“Then Castro and his acolytes took control of the country with great support from American liberals in every way you can imagine.”
A Springboard for Socialism
It is very clear in Che Guevara’s writings that the purpose of the Cuban revolution was to create a platform through which socialist revolution would spread to the United States and Latin America, Gutierrez-Boronat said.“Castro was surrounded by international advisors” who helped him design a totalitarian state in Cuba, the activist said.
“Through a combination of planning and preparation by the Cuban Communist Party, and the U.S. Communist Party, and other left-wing forces, an opportunity emerged, and Cuba became a force for socialism in Latin America.”
From the very onset, the Castro regime wanted to take over Venezuela, and in fact, Cuba sponsored an armed invasion of Venezuela in 1967.
“The same thing was repeated in key countries which [Cuba] thought were essential to creating the united socialist republics of Latin America, and of course, to also cause social tension, class struggle and radical transformation of the United States,” Gutierrez-Boronat explained.
”That has always been the plan. It’s always been part of what the regime–and they don’t hide it that much–of what the regime states it wants to pursue.”
How the Media Built Castro’s Image
Gutierrez-Boronat asserts that media played an important role in building Castro’s image in America. For example, New York Times journalist Herbert Matthews was “essential in building the Castro myth,” the activist said.
Two years before Castro came to power, Matthews went up into the Sierra Maestra mountains in Cuba, where Castro was organizing a guerrilla movement against Cuban dictator and then-president Batista.
A few months after gaining power in 1959, Castro visited the United States, where he was presented as a democratic reformist, anti-communist, and pro-American, Gutierrez-Boronat said. “All that was false. They were already building a communist state in Cuba.”
Matthews’ coverage of Castro, as well as Castro’s visit to the United States, were steps taken to somehow deflect public attention from what the Left was really doing inside Cuba, Gutierrez-Boronat said.
“We are not afraid of an idea because we have our idea, and we believe in our idea,” Castro added.
Repairing Socialism’s Image
“By 1959, Khrushchev had revealed the crimes of Stalin at the congress of the communist party. The [Soviet] invasion of Hungary in 1956 had taken place, along with the crushing of the East German worker strikes; all of that was in the air. People saw how repressive communism was,” Gutierrez-Boronat explained further the positive media coverage of the Cuban communist leader.“[At that time,] the Left needed a successful socialist revolution that didn’t have any of the stains of the bad reputation that Stalinism had already gained in the world.
“Then along comes this revolution in a tropical country with some charismatic leaders promising utopia and heaven for Cubans. They began to build that up from the very onset.”

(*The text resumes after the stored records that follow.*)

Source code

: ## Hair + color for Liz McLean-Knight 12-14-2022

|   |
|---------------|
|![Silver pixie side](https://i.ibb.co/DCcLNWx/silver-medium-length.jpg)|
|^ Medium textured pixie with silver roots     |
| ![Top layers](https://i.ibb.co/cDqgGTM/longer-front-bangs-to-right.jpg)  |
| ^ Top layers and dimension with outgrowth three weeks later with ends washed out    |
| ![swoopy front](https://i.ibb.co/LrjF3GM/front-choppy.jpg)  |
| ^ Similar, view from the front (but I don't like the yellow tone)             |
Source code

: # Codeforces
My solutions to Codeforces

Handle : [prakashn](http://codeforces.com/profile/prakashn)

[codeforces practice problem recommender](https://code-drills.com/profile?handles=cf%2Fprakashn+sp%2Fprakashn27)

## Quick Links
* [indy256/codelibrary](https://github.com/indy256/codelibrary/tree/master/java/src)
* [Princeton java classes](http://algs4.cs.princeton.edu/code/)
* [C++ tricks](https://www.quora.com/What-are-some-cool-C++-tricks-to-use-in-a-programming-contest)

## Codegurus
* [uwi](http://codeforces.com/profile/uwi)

The most severe protests demanding democratic reforms broke out in Hungary, in the fall of 1956. The Soviet Union resorted to invading the country to maintain its dominance there.
Media Blackout of Cuban Protests
To this day, because Cuba is supposed to be the driving force for spreading socialist revolution in the region, there is still an attempt to protect the Cuban regime from any bad publicity it generates for itself, Gutierrez-Boronat said. He referred to mass protests against the communist regime in July of 2021. The protests in Cuba were the largest against the regime in decades.Since then, “thousands of Cubans have gone out to publicly protest against the regime, especially young artists, women, youth, all demanding change, and demanding the end of communism,” Gutierrez-Boronat said.

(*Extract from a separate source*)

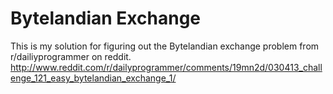 # Bytelandian Exchange

This is my solution for figuring out the Bytelandian exchange problem from r/dailiyprogrammer on reddit.
http://www.reddit.com/r/dailyprogrammer/comments/19mn2d/030413_challenge_121_easy_bytelandian_exchange_1/
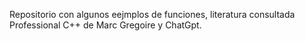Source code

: Repositorio con algunos eejmplos de funciones, literatura consultada Professional C++ de Marc Gregoire y ChatGpt.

The protests continue and hundreds of protesters have been arrested and imprisoned, but the media do not report on it, Gutierrez-Boronat said. Although protests can be seen on video recordings, “there seems to be a literal blackout on what’s going on in Cuba with the citizen defiance of the regime.”
In the past few months, videos and photographs have appeared, showing families collaborating to set up barricades as a form of protest so police cannot enter neighborhoods, Gutierrez-Boronat said. “That was unheard of in Cuba five years ago or three years ago. It’s a new phase of resistance by the Cuban people.”
Communist regimes initially seek to destroy the economy to control the people, Gutierrez-Boronat said. “In the case of Cuba, they had to control and destroy Cuban agriculture in order to control [the] food supply.”
“They need to control food to control cities, and they need to control cities to control the middle class because the middle class can oppose them successfully ... But once they unleash these forces of destruction, they lose control.”
“And this is what drives the insurgency forward. The regime still has a strong security apparatus that can prevent the emergence of a unified national movement, but they can’t destroy the movement as it is now; organic, based in neighborhoods and towns, and flourishing.”
To break the information blockade on what is happening inside Cuba, Gutierrez-Boronat and other activists participate in international conferences, organize protests, and meet with political, labor, and student leaders to “get the word out.”
“It has been successful,” Gutierrez-Boronat said. ”A network of solidarity for a free Cuba has emerged over the past few years, and we greatly contributed to that.”